According to a Rasmussen survey released on Dec. 22, 35 percent of Americans believe the Affordable Care Act, commonly known as ObamaCare, has negatively impacted them personally. The president’s signature health-insurance overhaul is as unpopular as ever. And the underlying causes for dissatisfaction continue to worsen.
One of respondents’ biggest frustrations is the growing number of people that now have different health-insurance coverage as a result of the law. Indeed, promises that “if you like your health insurance, you can keep it,” and that the law “will save the average family $2,500 per year” were not kept, leaving many increasingly opposed to the law. Thirty-nine percent of respondents now report being in a new plan, which is a dramatic increase from 25 percent last year.
At present, the majority of respondents hold an unfavorable view of the law.
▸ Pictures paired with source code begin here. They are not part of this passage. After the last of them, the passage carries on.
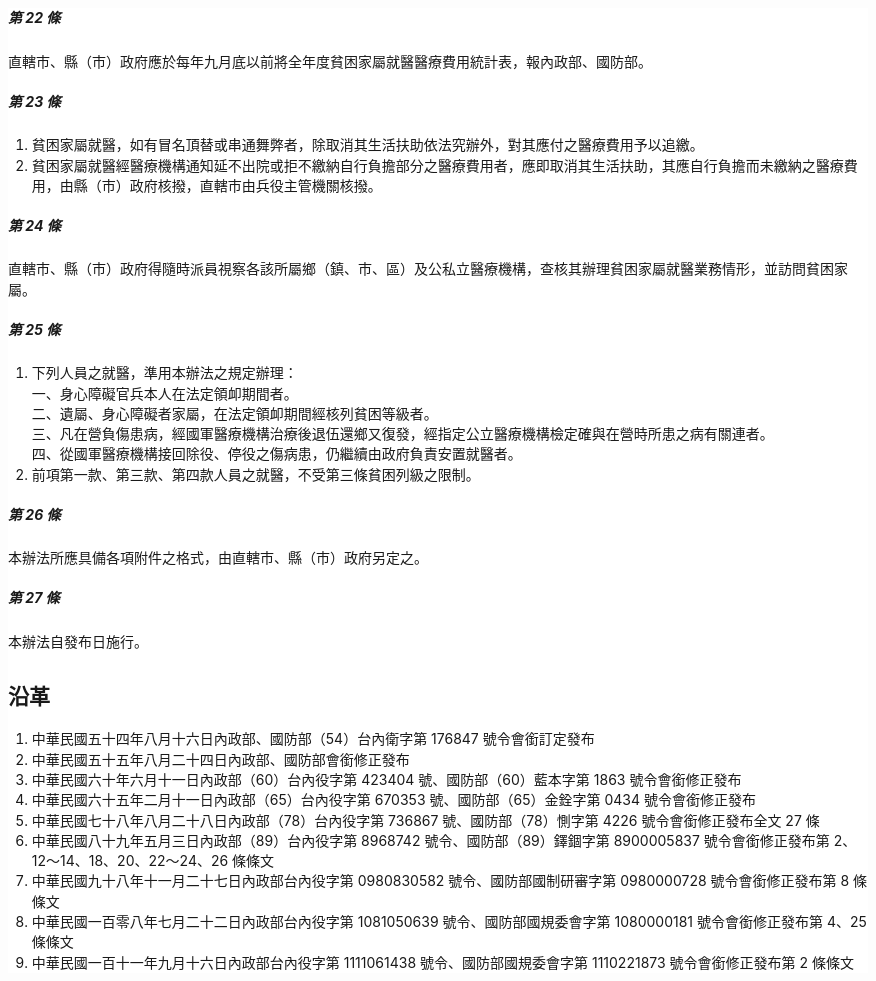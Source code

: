 ##### 第 22 條
直轄市、縣（市）政府應於每年九月底以前將全年度貧困家屬就醫醫療費用統計表，報內政部、國防部。

##### 第 23 條
1. 貧困家屬就醫，如有冒名頂替或串通舞弊者，除取消其生活扶助依法究辦外，對其應付之醫療費用予以追繳。
1. 貧困家屬就醫經醫療機構通知延不出院或拒不繳納自行負擔部分之醫療費用者，應即取消其生活扶助，其應自行負擔而未繳納之醫療費用，由縣（市）政府核撥，直轄市由兵役主管機關核撥。

##### 第 24 條
直轄市、縣（市）政府得隨時派員視察各該所屬鄉（鎮、市、區）及公私立醫療機構，查核其辦理貧困家屬就醫業務情形，並訪問貧困家屬。

##### 第 25 條
1. 下列人員之就醫，準用本辦法之規定辦理：  
一、身心障礙官兵本人在法定領卹期間者。  
二、遺屬、身心障礙者家屬，在法定領卹期間經核列貧困等級者。  
三、凡在營負傷患病，經國軍醫療機構治療後退伍還鄉又復發，經指定公立醫療機構檢定確與在營時所患之病有關連者。  
四、從國軍醫療機構接回除役、停役之傷病患，仍繼續由政府負責安置就醫者。
1. 前項第一款、第三款、第四款人員之就醫，不受第三條貧困列級之限制。

##### 第 26 條
本辦法所應具備各項附件之格式，由直轄市、縣（市）政府另定之。

##### 第 27 條
本辦法自發布日施行。

## 沿革
1. 中華民國五十四年八月十六日內政部、國防部（54）台內衛字第 176847 號令會銜訂定發布
1. 中華民國五十五年八月二十四日內政部、國防部會銜修正發布
1. 中華民國六十年六月十一日內政部（60）台內役字第 423404 號、國防部（60）藍本字第 1863 號令會銜修正發布
1. 中華民國六十五年二月十一日內政部（65）台內役字第 670353 號、國防部（65）金銓字第 0434 號令會銜修正發布
1. 中華民國七十八年八月二十八日內政部（78）台內役字第 736867 號、國防部（78）惻字第 4226 號令會銜修正發布全文 27 條
1. 中華民國八十九年五月三日內政部（89）台內役字第 8968742  號令、國防部（89）鐸錮字第 8900005837 號令會銜修正發布第 2、12～14、18、20、22～24、26  條條文
1. 中華民國九十八年十一月二十七日內政部台內役字第 0980830582 號令、國防部國制研審字第 0980000728 號令會銜修正發布第 8  條條文
1. 中華民國一百零八年七月二十二日內政部台內役字第 1081050639 號令、國防部國規委會字第 1080000181 號令會銜修正發布第 4、25  條條文
1. 中華民國一百十一年九月十六日內政部台內役字第 1111061438 號令、國防部國規委會字第 1110221873 號令會銜修正發布第 2  條條文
Forty-two percent hold a favorable view while 53 percent hold an unfavorable one.
Those holding a very unfavorable view outnumber those with a very favorable by two to one.
The survey also found that: “Most voters continue to hold a negative opinion of Obamacare and remain committed to the belief that consumers should have choices when it comes to health insurance.” In other words, Americans want control over their health-care decisions, allowing them to select options that best meet their own needs and preferences, rather than government-knows-best dictates.
As the president’s signature health-insurance law continues to lose its luster, lawmakers in Congress should make individual control over one’s health care decision a central tenant of any reforms or changes to the law.